Location
- Country: India
- Ecclesiastical province: Hyderabad
- Metropolitan: Hyderabad

Statistics
- Area: 16,029 km^{2} (6,189 sq mi)
- PopulationTotal; Catholics;: (as of 2006); 2,611,010; 117,553 (4.5%);

Information
- Rite: Latin Rite
- Cathedral: Divine Mercy Cathedral in Khammam
- Co-cathedral: St. Joseph's cathedral Gutalla bazar Khammam

Current leadership
- Pope: Leo XIV
- Bishop: Prakash Sagili
- Metropolitan Archbishop: Poola Anthony

= Diocese of Khammam =

Roman Catholic diocese in Telangana, India

The Roman Catholic Diocese of Khammam (Khammamen(sis)) is a diocese located in the city of Khammam in the ecclesiastical province of Hyderabad in India.

==History==
The diocese of Khammam was bifurcated from the ecclesiastical jurisdiction of Warangal diocese by the Papal Bull ad "perpetuam rei memoriam" on 11 February 1988. It comprises the entire revenue district of Khammam. Most. Rev. Joseph Rajappa was appointed as the first Bishop of Khammam diocese. The Christian faith in this area has a century-old history.

=== Initial Days ===
The Mission work was actually launched by the PIME missionaries much before 1885 when this area was under the Hyderabad vicariate. The oldest Catholic Community brought to faith by Fr.F.Rolla PIME to Bayyaram village in 1901 still remains as a historical monument. Msgr. Vigano's Pastoral visits to different places could also bring some impact to the Christian communities. Because of their strenuous efforts, we could now have the pride of having Bayyaram parish(https://www.google.co.in/maps/place/Varadha+Matha+Shrine/@16.9434417,80.3356759,15z/data=!4m5!3m4!1s0x0:0xe06fc17ee2443899!8m2!3d16.9434417!4d80.3356759?sa=X&ved=0ahUKEwijyO-H-PPaAhXLQ48KHR40DlUQ_BIIeDAO) because the first one to yield the first vocation in the diocese and later five more.
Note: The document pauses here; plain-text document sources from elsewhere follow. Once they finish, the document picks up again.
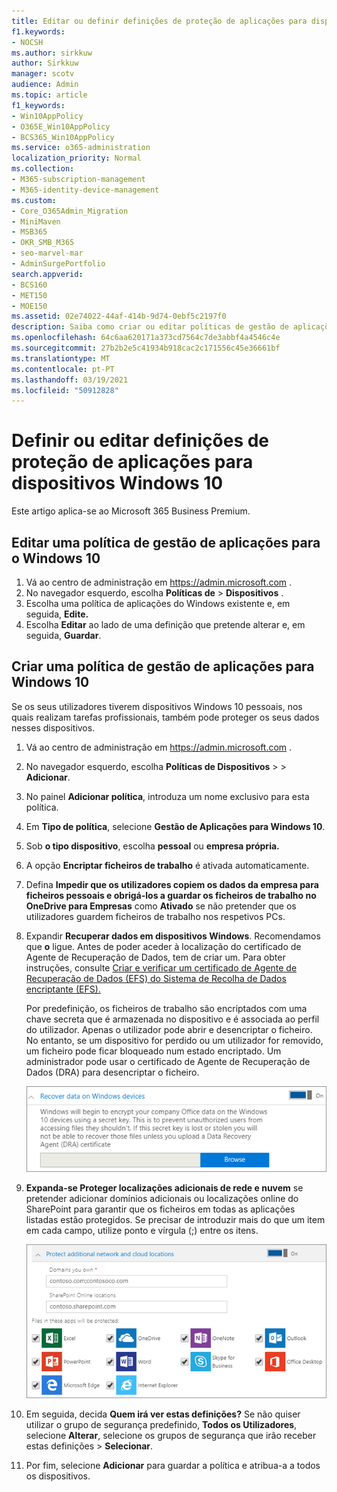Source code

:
 ```yaml
---
title: Editar ou definir definições de proteção de aplicações para dispositivos Windows 10
f1.keywords:
- NOCSH
ms.author: sirkkuw
author: Sirkkuw
manager: scotv
audience: Admin
ms.topic: article
f1_keywords:
- Win10AppPolicy
- O365E_Win10AppPolicy
- BCS365_Win10AppPolicy
ms.service: o365-administration
localization_priority: Normal
ms.collection:
- M365-subscription-management
- M365-identity-device-management
ms.custom:
- Core_O365Admin_Migration
- MiniMaven
- MSB365
- OKR_SMB_M365
- seo-marvel-mar
- AdminSurgePortfolio
search.appverid:
- BCS160
- MET150
- MOE150
ms.assetid: 02e74022-44af-414b-9d74-0ebf5c2197f0
description: Saiba como criar ou editar políticas de gestão de aplicações e proteger ficheiros de trabalho nos dispositivos pessoais do Windows 10 dos seus utilizadores.
ms.openlocfilehash: 64c6aa620171a373cd7564c7de3abbf4a4546c4e
ms.sourcegitcommit: 27b2b2e5c41934b918cac2c171556c45e36661bf
ms.translationtype: MT
ms.contentlocale: pt-PT
ms.lasthandoff: 03/19/2021
ms.locfileid: "50912828"
---
```

# <a name="set-or-edit-application-protection-settings-for-windows-10-devices"></a>Definir ou editar definições de proteção de aplicações para dispositivos Windows 10

Este artigo aplica-se ao Microsoft 365 Business Premium.

## <a name="edit-an-app-management-policy-for-windows-10"></a>Editar uma política de gestão de aplicações para o Windows 10

1. Vá ao centro de administração em <a href="https://go.microsoft.com/fwlink/p/?linkid=837890" target="_blank">https://admin.microsoft.com</a> .     
2. No navegador esquerdo, escolha **Políticas de** \> **Dispositivos** .
1. Escolha uma política de aplicações do Windows existente e, em seguida, **Edite.**
1. Escolha **Editar** ao lado de uma definição que pretende alterar e, em seguida, **Guardar**.

## <a name="create-an-app-management-policy-for-windows-10"></a>Criar uma política de gestão de aplicações para Windows 10

Se os seus utilizadores tiverem dispositivos Windows 10 pessoais, nos quais realizam tarefas profissionais, também pode proteger os seus dados nesses dispositivos.
  
1. Vá ao centro de administração em <a href="https://go.microsoft.com/fwlink/p/?linkid=837890" target="_blank">https://admin.microsoft.com</a> . 
2. No navegador esquerdo, escolha **Políticas de Dispositivos** \>  \> **Adicionar**.
3. No painel **Adicionar política**, introduza um nome exclusivo para esta política. 
4. Em **Tipo de política**, selecione **Gestão de Aplicações para Windows 10**.
5. Sob **o tipo dispositivo**, escolha **pessoal** ou **empresa própria.**
6. A opção **Encriptar ficheiros de trabalho** é ativada automaticamente. 
7. Defina **Impedir que os utilizadores copiem os dados da empresa para ficheiros pessoais e obrigá-los a guardar os ficheiros de trabalho no OneDrive para Empresas** como **Ativado** se não pretender que os utilizadores guardem ficheiros de trabalho nos respetivos PCs. 
9. Expandir **Recuperar dados em dispositivos Windows**. Recomendamos que **o** ligue.
    Antes de poder aceder à localização do certificado de Agente de Recuperação de Dados, tem de criar um. Para obter instruções, consulte [Criar e verificar um certificado de Agente de Recuperação de Dados (EFS) do Sistema de Recolha de Dados encriptante (EFS).](/windows/security/information-protection/windows-information-protection/create-and-verify-an-efs-dra-certificate)
    
    Por predefinição, os ficheiros de trabalho são encriptados com uma chave secreta que é armazenada no dispositivo e é associada ao perfil do utilizador. Apenas o utilizador pode abrir e desencriptar o ficheiro. No entanto, se um dispositivo for perdido ou um utilizador for removido, um ficheiro pode ficar bloqueado num estado encriptado. Um administrador pode usar o certificado de Agente de Recuperação de Dados (DRA) para desencriptar o ficheiro.
    
    ![Browse to Data Recovery Agent certificate.](../media/7d7d664f-b72f-4293-a3e7-d0fa7371366c.png)
  
10. **Expanda-se Proteger localizações adicionais de rede e nuvem** se pretender adicionar domínios adicionais ou localizações online do SharePoint para garantir que os ficheiros em todas as aplicações listadas estão protegidos. Se precisar de introduzir mais do que um item em cada campo, utilize ponto e vírgula (;) entre os itens.
    
    ![Expand Protect additional network and cloud locations, and enter domains or SharePoint Online sites you own.](../media/7afaa0c7-ba53-456d-8c61-312c45e09625.png)
  
11. Em seguida, decida **Quem irá ver estas definições?** Se não quiser utilizar o grupo de segurança predefinido, **Todos os Utilizadores**, selecione **Alterar**, selecione os grupos de segurança que irão receber estas definições \> **Selecionar**.
12. Por fim, selecione **Adicionar** para guardar a política e atribua-a a todos os dispositivos.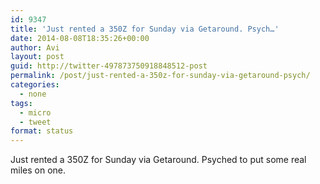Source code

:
 ```yaml
---
id: 9347
title: 'Just rented a 350Z for Sunday via Getaround. Psych…'
date: 2014-08-08T18:35:26+00:00
author: Avi
layout: post
guid: http://twitter-497873750918848512-post
permalink: /post/just-rented-a-350z-for-sunday-via-getaround-psych/
categories:
  - none
tags:
  - micro
  - tweet
format: status
---
```

Just rented a 350Z for Sunday via Getaround. Psyched to put some real miles on one.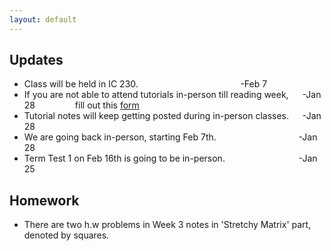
 ```yaml
---
layout: default
---
```


## Updates

- Class will be held in IC 230.     &emsp;&emsp;&emsp;&emsp; &emsp; &emsp; &emsp;&emsp; &emsp;&emsp; -Feb 7 <br>
- If you are not able to attend tutorials in-person till reading week, &emsp; -Jan 28 &emsp;&emsp;&emsp;&emsp;
fill out this [form](https://forms.gle/4oG6zSNLyhtceX6d8)
- Tutorial notes will keep getting posted during in-person classes. &emsp; -Jan 28 <br>
- We are going back in-person, starting Feb 7th.       &emsp;&emsp;&emsp;&emsp; &emsp; &emsp; &emsp;&emsp;        -Jan 28 <br>
- Term Test 1 on Feb 16th is going to be in-person.     &emsp;&emsp;&emsp;&emsp;    &emsp; &emsp;  &emsp;    -Jan 25


## Homework 

+ There are two h.w problems in Week 3 notes in 'Stretchy Matrix' part, denoted by squares.

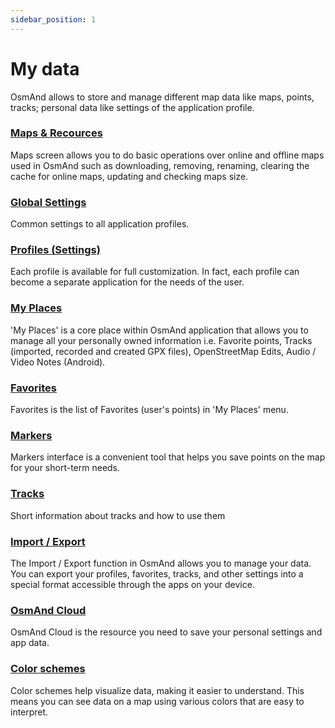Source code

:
 ```yaml
---
sidebar_position: 1
---
```


# My data

OsmAnd allows to store and manage different map data like maps, points, tracks; personal data like settings of the application profile.

### [Maps & Recources](./maps.md)

Maps screen allows you to do basic operations over online and offline maps used in OsmAnd such as downloading, removing, renaming, clearing the cache for online maps, updating and checking maps size.

### [Global Settings](./global-settings.md)

Common settings to all application profiles.

### [Profiles (Settings)](./profiles.md)

Each profile is available for full customization. In fact, each profile can become a separate application for the needs of the user.

### [My Places](./myplaces.md)

'My Places' is a core place within OsmAnd application that allows you to manage all your personally owned information i.e. Favorite points, Tracks (imported, recorded and created GPX files), OpenStreetMap Edits, Audio / Video Notes (Android).

### [Favorites](./favorites.md)

Favorites is the list of Favorites (user's points) in 'My Places' menu.

### [Markers](./markers.md)

Markers interface is a convenient tool that helps you save points on the map for your short-term needs.

### [Tracks](./tracks/create-edit.md)

Short information about tracks and how to use them

### [Import / Export](./import-export.md)

The Import / Export function in OsmAnd allows you to manage your data. You can export your profiles, favorites, tracks, and other settings into a special format accessible through the apps on your device. 

### [OsmAnd Cloud](./osmand-cloud.md)

OsmAnd Cloud is the resource you need to save your personal settings and app data.

### [Color schemes](./color-schemes.md)

Color schemes help visualize data, making it easier to understand. This means you can see data on a map using various colors that are easy to interpret.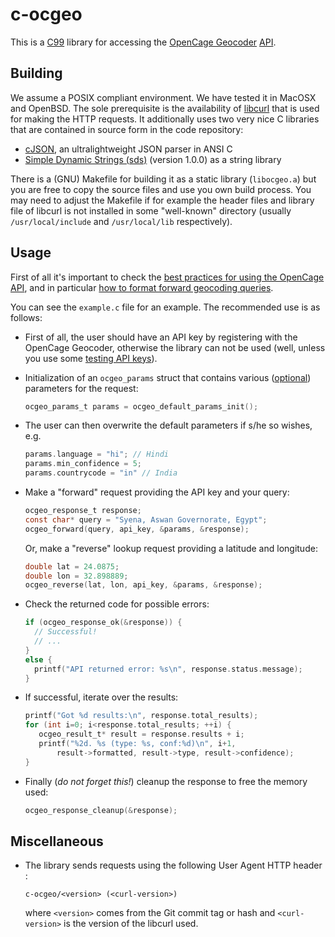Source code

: # c-ocgeo

This is a [C99](https://en.wikipedia.org/wiki/C99) library for accessing the [OpenCage Geocoder](https://opencagedata.com/) [API](https://opencagedata.com/api). 



## Building 

We assume a POSIX compliant environment. We have tested it in MacOSX and OpenBSD. The sole prerequisite is the availability of [libcurl](https://curl.haxx.se/libcurl/) that is used for making the HTTP requests. It additionally uses two very nice C libraries that are contained in source form in the code repository:

* [cJSON](https://github.com/DaveGamble/cJSON), an ultralightweight JSON parser in ANSI C
* [Simple Dynamic Strings (sds)](https://github.com/antirez/sds) (version 1.0.0) as a string library

There is a (GNU) Makefile for building it as a static library (`libocgeo.a`) but you are free to copy the source files and use you own build process. You may need to adjust the Makefile if for example the header files and library file of libcurl is not installed in some "well-known" directory (usually `/usr/local/include` and `/usr/local/lib` respectively).

## Usage

First of all it's important to check the [best practices for using the OpenCage API](https://opencagedata.com/api#bestpractices), and in particular [how to format forward geocoding queries](https://github.com/OpenCageData/opencagedata-roadmap/blob/master/query-formatting.md).

You can see the `example.c` file for an example. The recommended use is as follows:

* First of all, the user should have an API key by registering with the OpenCage Geocoder, otherwise the library can not be used (well, unless you use some [testing API keys](https://opencagedata.com/api#testingkeys)).

* Initialization of an `ocgeo_params` struct that contains various ([optional](https://opencagedata.com/api#forward-opt)) parameters for the request:

  ```C
  ocgeo_params_t params = ocgeo_default_params_init();
  ```

* The user can then overwrite the default parameters if s/he so wishes, e.g.

  ```C
  params.language = "hi"; // Hindi
  params.min_confidence = 5;
  params.countrycode = "in" // India
  ```

* Make a "forward" request providing the API key and your query:

  ```C
  ocgeo_response_t response;
  const char* query = "Syena, Aswan Governorate, Egypt";
  ocgeo_forward(query, api_key, &params, &response);
  ```

  Or, make a "reverse" lookup request providing a latitude and longitude:

  ```C
  double lat = 24.0875;
  double lon = 32.898889;
  ocgeo_reverse(lat, lon, api_key, &params, &response);
  ```

* Check the returned code for possible errors:

  ```C
  if (ocgeo_response_ok(&response)) {
    // Successful!
    // ...
  }
  else {
    printf("API returned error: %s\n", response.status.message);
  }
  ```

* If successful, iterate over the results:

  ```C
  printf("Got %d results:\n", response.total_results);
  for (int i=0; i<response.total_results; ++i) {
     ocgeo_result_t* result = response.results + i;
     printf("%2d. %s (type: %s, conf:%d)\n", i+1, 
         result->formatted, result->type, result->confidence);
  }
  ```

* Finally (*do not forget this!*) cleanup the response to free the memory used:

  ```C
  ocgeo_response_cleanup(&response);
  ```

  



## Miscellaneous

* The library sends requests using the following User Agent HTTP header :

  ```
  c-ocgeo/<version> (<curl-version>)
  ```

  where `<version>` comes from the Git commit tag or hash and `<curl-version>` is the version of the libcurl used.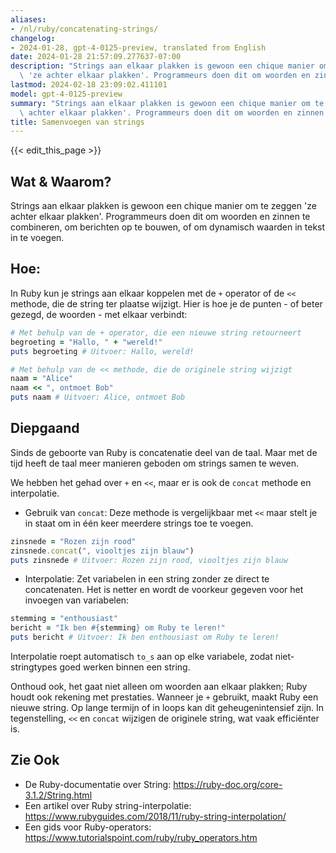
 ```yaml
---
aliases:
- /nl/ruby/concatenating-strings/
changelog:
- 2024-01-28, gpt-4-0125-preview, translated from English
date: 2024-01-28 21:57:09.277637-07:00
description: "Strings aan elkaar plakken is gewoon een chique manier om te zeggen\
  \ 'ze achter elkaar plakken'. Programmeurs doen dit om woorden en zinnen te combineren,\u2026"
lastmod: 2024-02-18 23:09:02.411101
model: gpt-4-0125-preview
summary: "Strings aan elkaar plakken is gewoon een chique manier om te zeggen 'ze\
  \ achter elkaar plakken'. Programmeurs doen dit om woorden en zinnen te combineren,\u2026"
title: Samenvoegen van strings
---
```


{{< edit_this_page >}}

## Wat & Waarom?
Strings aan elkaar plakken is gewoon een chique manier om te zeggen 'ze achter elkaar plakken'. Programmeurs doen dit om woorden en zinnen te combineren, om berichten op te bouwen, of om dynamisch waarden in tekst in te voegen.

## Hoe:
In Ruby kun je strings aan elkaar koppelen met de `+` operator of de `<<` methode, die de string ter plaatse wijzigt. Hier is hoe je de punten - of beter gezegd, de woorden - met elkaar verbindt:

```Ruby
# Met behulp van de + operator, die een nieuwe string retourneert
begroeting = "Hallo, " + "wereld!"
puts begroeting # Uitvoer: Hallo, wereld!

# Met behulp van de << methode, die de originele string wijzigt
naam = "Alice"
naam << ", ontmoet Bob"
puts naam # Uitvoer: Alice, ontmoet Bob
```

## Diepgaand
Sinds de geboorte van Ruby is concatenatie deel van de taal. Maar met de tijd heeft de taal meer manieren geboden om strings samen te weven.

We hebben het gehad over `+` en `<<`, maar er is ook de `concat` methode en interpolatie.

- Gebruik van `concat`: Deze methode is vergelijkbaar met `<<` maar stelt je in staat om in één keer meerdere strings toe te voegen.
```Ruby
zinsnede = "Rozen zijn rood"
zinsnede.concat(", viooltjes zijn blauw")
puts zinsnede # Uitvoer: Rozen zijn rood, viooltjes zijn blauw
```

- Interpolatie: Zet variabelen in een string zonder ze direct te concatenaten. Het is netter en wordt de voorkeur gegeven voor het invoegen van variabelen:
```Ruby
stemming = "enthousiast"
bericht = "Ik ben #{stemming} om Ruby te leren!"
puts bericht # Uitvoer: Ik ben enthousiast om Ruby te leren!
```

Interpolatie roept automatisch `to_s` aan op elke variabele, zodat niet-stringtypes goed werken binnen een string.

Onthoud ook, het gaat niet alleen om woorden aan elkaar plakken; Ruby houdt ook rekening met prestaties. Wanneer je `+` gebruikt, maakt Ruby een nieuwe string. Op lange termijn of in loops kan dit geheugenintensief zijn. In tegenstelling, `<<` en `concat` wijzigen de originele string, wat vaak efficiënter is.

## Zie Ook
- De Ruby-documentatie over String: https://ruby-doc.org/core-3.1.2/String.html
- Een artikel over Ruby string-interpolatie: https://www.rubyguides.com/2018/11/ruby-string-interpolation/
- Een gids voor Ruby-operators: https://www.tutorialspoint.com/ruby/ruby_operators.htm
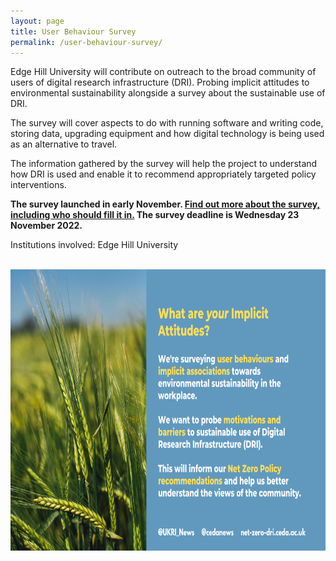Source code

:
 ```yaml
---
layout: page
title: User Behaviour Survey
permalink: /user-behaviour-survey/
---
```


Edge Hill University will contribute on outreach to the broad community of users of digital research infrastructure (DRI). Probing implicit attitudes to environmental sustainability alongside a survey about the sustainable use of DRI.

The survey will cover aspects to do with running software and writing code, storing data, upgrading equipment and how digital technology is being used as an alternative to travel.

The information gathered by the survey will help the project to understand how DRI is used and enable it to recommend appropriately targeted policy interventions.

**The survey launched in early November. [Find out more about the survey, including who should fill it in.](https://net-zero-dri.ceda.ac.uk/news/behaviour-survey/) The survey deadline is Wednesday 23 November 2022.** 

Institutions involved: Edge Hill University

<br>
<img src="/images/userwebsite.png" width="800" height="450" alt="User Behaviour Survey">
=== Khammam under Warangal Diocese ===
The Diocese of Warangal was bifurcated from the Ecclesiastical territory of Hyderabad as a separate diocese, comprising the districts of Warangal, Khammam, Karimnagar, and Nalgonda by Pope Pious the XII on 22 December 1952. Most Rev. Alphonsus Beretta PIME was the first Bishop of Warangal. On 8 January 1953, under the dynamic leadership and great vision of Bishop A. Beretta, the Catholic Church in Khammam penetrated into interior places. Bishop
Beretta set up many schools, dispensaries, boardings and launched other socio-economic developmental schemes. He invited several religious congregations to work in the rural belt of Khammam. In 1985 Bishop A. Beretta PIME retired and in 1987 bishop Thumma Bala was appointed as the second Bishop of Warangal. Before he could realize his plans, Khammam district was declared as a diocese in 1988. Bishop Joseph Rajappa was appointed as the first
Bishop of Khammam. Unfortunately, he died in the following year i.e. 27 December 1989 due to old age and illness. The diocese was administered for a couple of years by Rev.Fr.M. Lourdunathan. On 31 January 1992, Fr.Marampudi Joji, of Vijayawada diocese was appointed as second Bishop of Khammam. After four and a half years, he was transferred to Vijayawada on 18 December 1996. Rev. Fr. D. Melchior Raja, PIME, administered the diocese for a couple of months. On 30 May 1997, Fr. Maipan Paul of Visakhapatnam diocese was appointed as the third Bishop of Khammam.

==Leadership==
- Bishops of Khammam (Latin Rite)
  - Bishop Paul Maipan (21 April 1997 – 27 August 2022)
  - Bishop Marampudi Joji (later Archbishop) (21 December 1991 – 8 November 1996)
  - Bishop Joseph Rajappa (18 January 1988 – 27 December 1989)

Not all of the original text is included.